Experts Re-Classify Painting as Real Rembrandt
Experts have reclassified a painting of an old man long thought to have been made by one of Rembrandts' students as having come from the hand of the Dutch master himself, after X-ray analysis revealed outlines of a self-portrait of the artist as a young man underneath.
Ernst van de Wetering of the Rembrandt Research Project cited the new X-ray scans of the painting "Bearded Old Man," in addition to stylistic analysis and circumstantial evidence in support of the conclusion.
Van de Wetering dates the small (15 x 20 cm, 6 x 8 inch) but emotive painting to 1630, when Rembrandt van Rijn would have been 24 years old. His reputation as a portraitist was rapidly growing and he was preparing to leave Leiden for Amsterdam, which at that time was enjoying its golden age as a major naval power.
The painting shows a man with unkempt white hair, lost in thought with just a hint of sadness.
The scans revealed what is thought to be an uncompleted self-portrait by Rembrandt underneath, though the X-rays reveal only bare outlines.

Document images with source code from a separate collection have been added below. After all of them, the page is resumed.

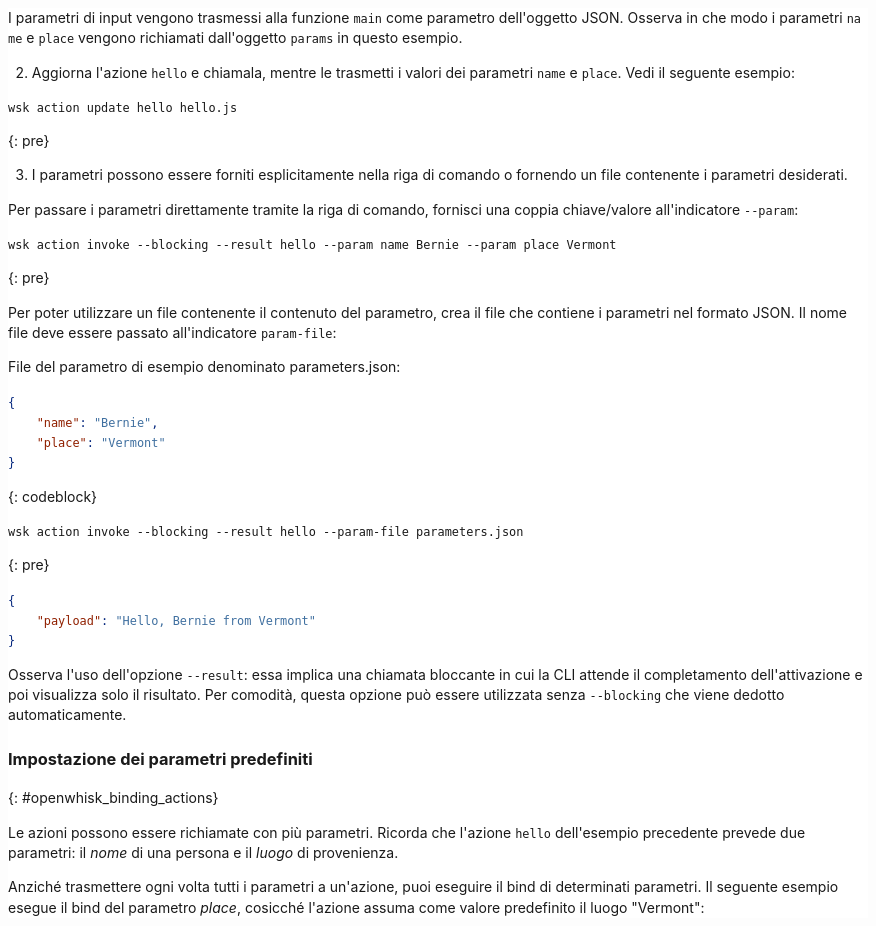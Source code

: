   I parametri di input vengono trasmessi alla funzione `main` come parametro dell'oggetto JSON. Osserva in che modo i parametri `name` e `place` vengono richiamati dall'oggetto `params` in questo esempio.

2. Aggiorna l'azione `hello` e chiamala, mentre le trasmetti i valori dei parametri `name` e `place`. Vedi il seguente esempio:

  ```
  wsk action update hello hello.js
  ```
  {: pre}

3.  I parametri possono essere forniti esplicitamente nella riga di comando o fornendo un file contenente i parametri desiderati.

  Per passare i parametri direttamente tramite la riga di comando, fornisci una coppia chiave/valore all'indicatore `--param`:
  ```
  wsk action invoke --blocking --result hello --param name Bernie --param place Vermont
  ```
  {: pre}

  Per poter utilizzare un file contenente il contenuto del parametro, crea il file che contiene i parametri nel formato JSON. Il nome file
  deve essere passato all'indicatore `param-file`:

  File del parametro di esempio denominato parameters.json:
  ```json
  {
      "name": "Bernie",
      "place": "Vermont"
  }
  ```
  {: codeblock}

  ```
  wsk action invoke --blocking --result hello --param-file parameters.json
  ```
  {: pre}

  ```json
  {
      "payload": "Hello, Bernie from Vermont"
  }
  ```

  Osserva l'uso dell'opzione `--result`: essa implica una chiamata bloccante in cui la CLI attende il completamento dell'attivazione e poi
  visualizza solo il risultato. Per comodità, questa opzione può essere utilizzata senza `--blocking` che viene dedotto automaticamente.

### Impostazione dei parametri predefiniti
{: #openwhisk_binding_actions}

Le azioni possono essere richiamate con più parametri. Ricorda che l'azione `hello` dell'esempio precedente prevede due parametri: il *nome* di una persona e il *luogo* di provenienza.

Anziché trasmettere ogni volta tutti i parametri a un'azione, puoi eseguire il bind di determinati parametri. Il seguente esempio esegue il bind del parametro *place*, cosicché l'azione assuma come valore predefinito il luogo "Vermont":
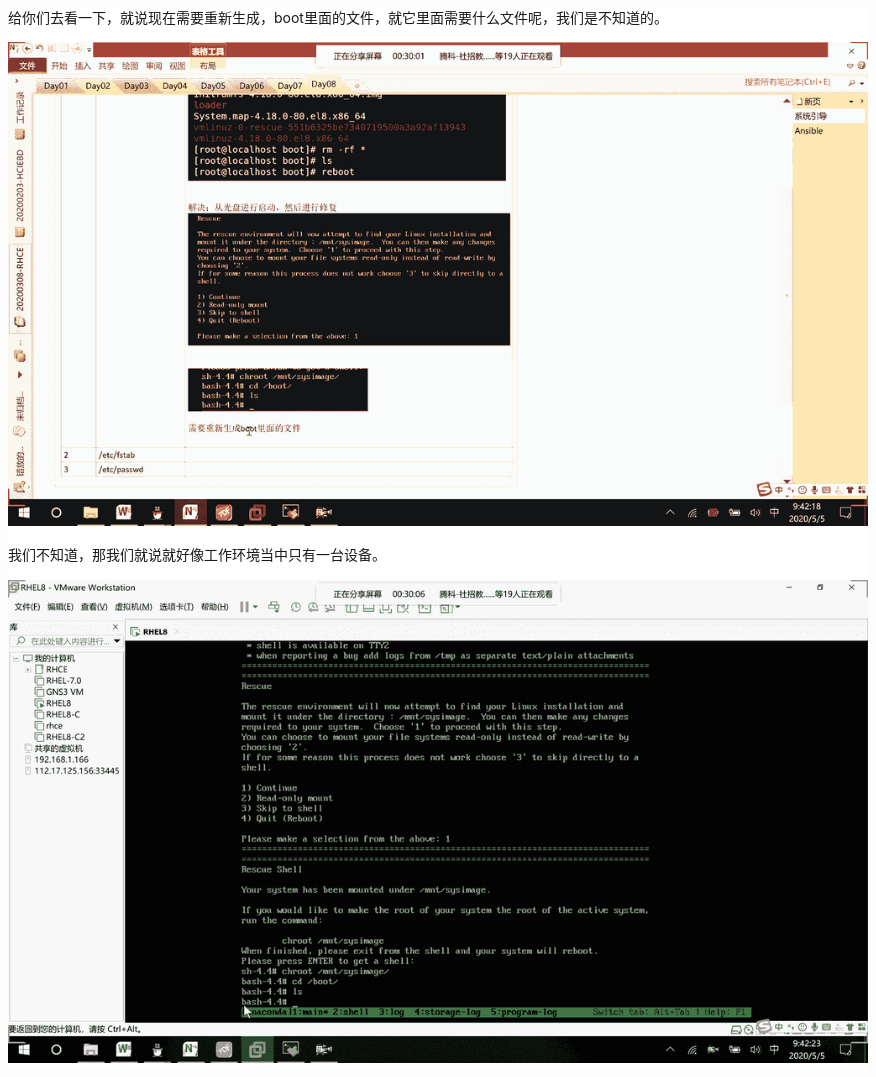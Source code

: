 给你们去看一下，就说现在需要重新生成，boot里面的文件，就它里面需要什么文件呢，我们是不知道的。

![](img/a7875718a847c17b843049d0e862ca5a_25.png)

我们不知道，那我们就说就好像工作环境当中只有一台设备。

![](img/a7875718a847c17b843049d0e862ca5a_27.png)
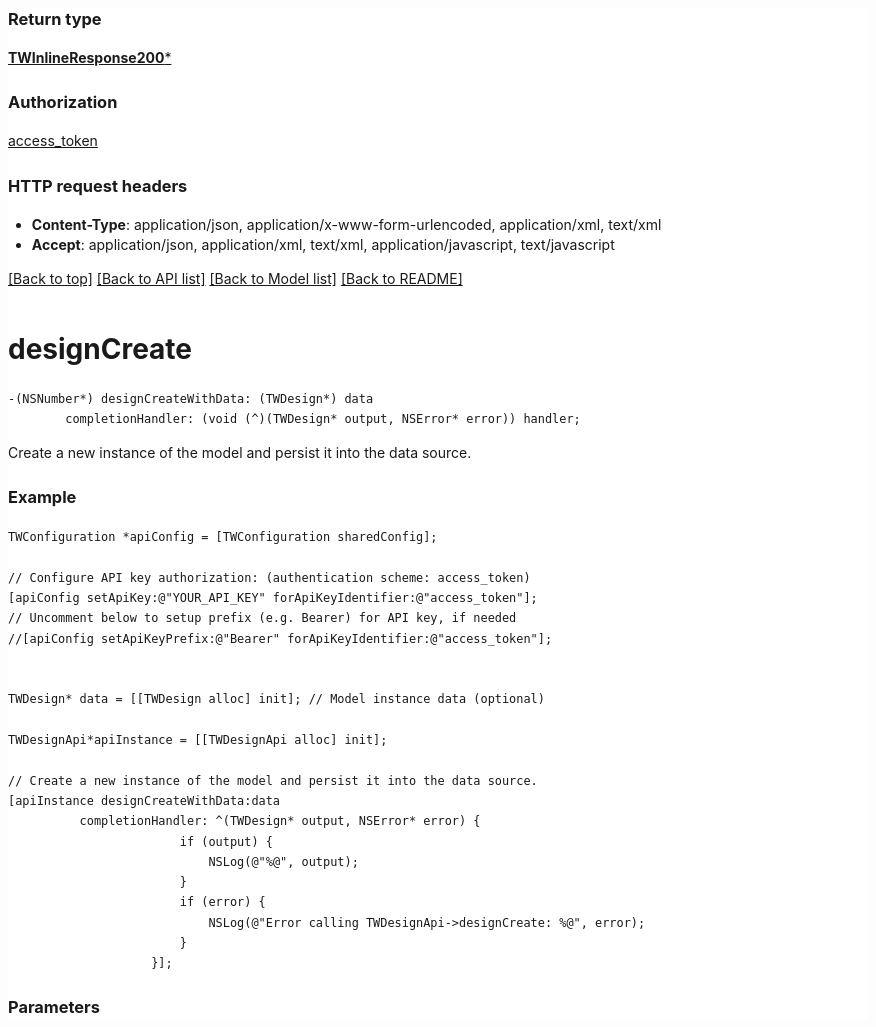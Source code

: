 ### Return type

[**TWInlineResponse200***](TWInlineResponse200.md)

### Authorization

[access_token](../README.md#access_token)

### HTTP request headers

 - **Content-Type**: application/json, application/x-www-form-urlencoded, application/xml, text/xml
 - **Accept**: application/json, application/xml, text/xml, application/javascript, text/javascript

[[Back to top]](#) [[Back to API list]](../README.md#documentation-for-api-endpoints) [[Back to Model list]](../README.md#documentation-for-models) [[Back to README]](../README.md)

# **designCreate**
```objc
-(NSNumber*) designCreateWithData: (TWDesign*) data
        completionHandler: (void (^)(TWDesign* output, NSError* error)) handler;
```

Create a new instance of the model and persist it into the data source.

### Example 
```objc
TWConfiguration *apiConfig = [TWConfiguration sharedConfig];

// Configure API key authorization: (authentication scheme: access_token)
[apiConfig setApiKey:@"YOUR_API_KEY" forApiKeyIdentifier:@"access_token"];
// Uncomment below to setup prefix (e.g. Bearer) for API key, if needed
//[apiConfig setApiKeyPrefix:@"Bearer" forApiKeyIdentifier:@"access_token"];


TWDesign* data = [[TWDesign alloc] init]; // Model instance data (optional)

TWDesignApi*apiInstance = [[TWDesignApi alloc] init];

// Create a new instance of the model and persist it into the data source.
[apiInstance designCreateWithData:data
          completionHandler: ^(TWDesign* output, NSError* error) {
                        if (output) {
                            NSLog(@"%@", output);
                        }
                        if (error) {
                            NSLog(@"Error calling TWDesignApi->designCreate: %@", error);
                        }
                    }];
```

### Parameters
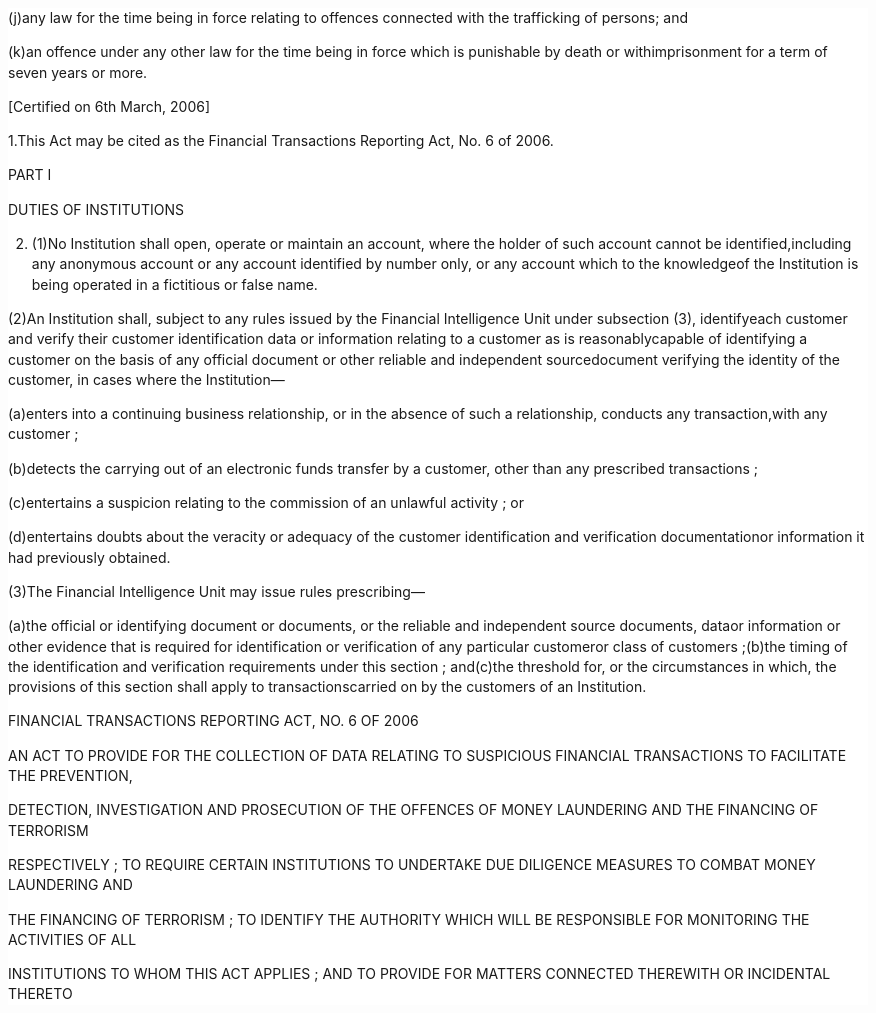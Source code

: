 (j)any law for the time being in force relating to offences connected with the trafficking of persons; and

(k)an offence under any other law for the time being in force which is punishable by death or withimprisonment for a term of seven years or more.

[Certified on 6th March, 2006]

1.This Act may be cited as the Financial Transactions Reporting Act, No. 6 of 2006.

PART I

DUTIES OF INSTITUTIONS

2. (1)No Institution shall open, operate or maintain an account, where the holder of such account cannot be identified,including any anonymous account or any account identified by number only, or any account which to the knowledgeof the Institution is being operated in a fictitious or false name.

(2)An Institution shall, subject to any rules issued by the Financial Intelligence Unit under subsection (3), identifyeach customer and verify their customer identification data or information relating to a customer as is reasonablycapable of identifying a customer on the basis of any official document or other reliable and independent sourcedocument verifying the identity of the customer, in cases where the Institution—

(a)enters into a continuing business relationship, or in the absence of such a relationship, conducts any transaction,with any customer ;

(b)detects the carrying out of an electronic funds transfer by a customer, other than any prescribed transactions ;

(c)entertains a suspicion relating to the commission of an unlawful activity ; or

(d)entertains doubts about the veracity or adequacy of the customer identification and verification documentationor information it had previously obtained.

(3)The Financial Intelligence Unit may issue rules prescribing—

(a)the official or identifying document or documents, or the reliable and independent source documents, dataor information or other evidence that is required for identification or verification of any particular customeror class of customers ;(b)the timing of the identification and verification requirements under this section ; and(c)the threshold for, or the circumstances in which, the provisions of this section shall apply to transactionscarried on by the customers of an Institution.

FINANCIAL TRANSACTIONS REPORTING ACT, NO. 6 OF 2006

AN ACT TO PROVIDE FOR THE COLLECTION OF DATA RELATING TO SUSPICIOUS FINANCIAL TRANSACTIONS TO FACILITATE THE PREVENTION,

DETECTION, INVESTIGATION AND PROSECUTION OF THE OFFENCES OF MONEY LAUNDERING AND THE FINANCING OF TERRORISM

RESPECTIVELY ; TO REQUIRE CERTAIN INSTITUTIONS TO UNDERTAKE DUE DILIGENCE MEASURES TO COMBAT MONEY LAUNDERING AND

THE FINANCING OF TERRORISM ; TO IDENTIFY THE AUTHORITY WHICH WILL BE RESPONSIBLE FOR MONITORING THE ACTIVITIES OF ALL

INSTITUTIONS TO WHOM THIS ACT APPLIES ; AND TO PROVIDE FOR MATTERS CONNECTED THEREWITH OR INCIDENTAL THERETO
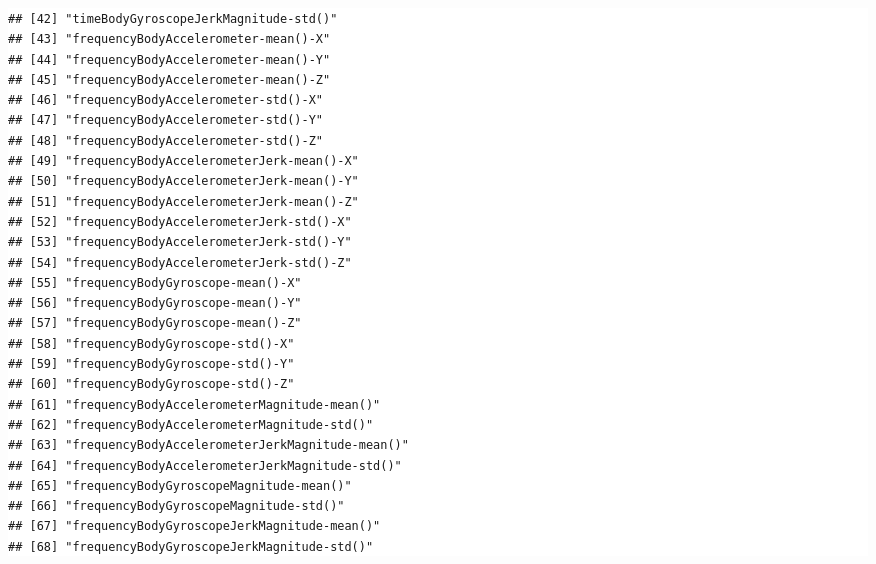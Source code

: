     ## [42] "timeBodyGyroscopeJerkMagnitude-std()"          
    ## [43] "frequencyBodyAccelerometer-mean()-X"           
    ## [44] "frequencyBodyAccelerometer-mean()-Y"           
    ## [45] "frequencyBodyAccelerometer-mean()-Z"           
    ## [46] "frequencyBodyAccelerometer-std()-X"            
    ## [47] "frequencyBodyAccelerometer-std()-Y"            
    ## [48] "frequencyBodyAccelerometer-std()-Z"            
    ## [49] "frequencyBodyAccelerometerJerk-mean()-X"       
    ## [50] "frequencyBodyAccelerometerJerk-mean()-Y"       
    ## [51] "frequencyBodyAccelerometerJerk-mean()-Z"       
    ## [52] "frequencyBodyAccelerometerJerk-std()-X"        
    ## [53] "frequencyBodyAccelerometerJerk-std()-Y"        
    ## [54] "frequencyBodyAccelerometerJerk-std()-Z"        
    ## [55] "frequencyBodyGyroscope-mean()-X"               
    ## [56] "frequencyBodyGyroscope-mean()-Y"               
    ## [57] "frequencyBodyGyroscope-mean()-Z"               
    ## [58] "frequencyBodyGyroscope-std()-X"                
    ## [59] "frequencyBodyGyroscope-std()-Y"                
    ## [60] "frequencyBodyGyroscope-std()-Z"                
    ## [61] "frequencyBodyAccelerometerMagnitude-mean()"    
    ## [62] "frequencyBodyAccelerometerMagnitude-std()"     
    ## [63] "frequencyBodyAccelerometerJerkMagnitude-mean()"
    ## [64] "frequencyBodyAccelerometerJerkMagnitude-std()" 
    ## [65] "frequencyBodyGyroscopeMagnitude-mean()"        
    ## [66] "frequencyBodyGyroscopeMagnitude-std()"         
    ## [67] "frequencyBodyGyroscopeJerkMagnitude-mean()"    
    ## [68] "frequencyBodyGyroscopeJerkMagnitude-std()"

Van de Wetering said that the style and quality of the painting itself provide the strongest arguments for its authenticity, but the existence of the underlying portrait was important too.
In addition, a 1633 version of "Old Man" exists and is known to be a student's copy of "Bearded Old Man."
The "Bearded Old Man" belongs to an unidentified private collector. It will go on display May-July of next year at the Rembrandt House Museum in Amsterdam, where the findings were announced Friday.
Van de Wetering collaborated with restorer Martin Bijl and technology professors Joris Dik of the Delft University of Technology and Koen Janssens of the University of Antwerp.
Researchers used at least five different kinds of X-ray scans to analyze the chemical makeup of pigments in the painting and probe its hidden layers of paint. The scans were done at the Brookhaven National Laboratory in New York and ESRF in Grenoble, France.
Rembrandt produced hundreds of paintings, etchings and drawings, but new finds are extremely rare. However, four works formerly attributed to his students — a talented group in their own right — have been reclassified as by Rembrandt since 2008, often with the help of new technology.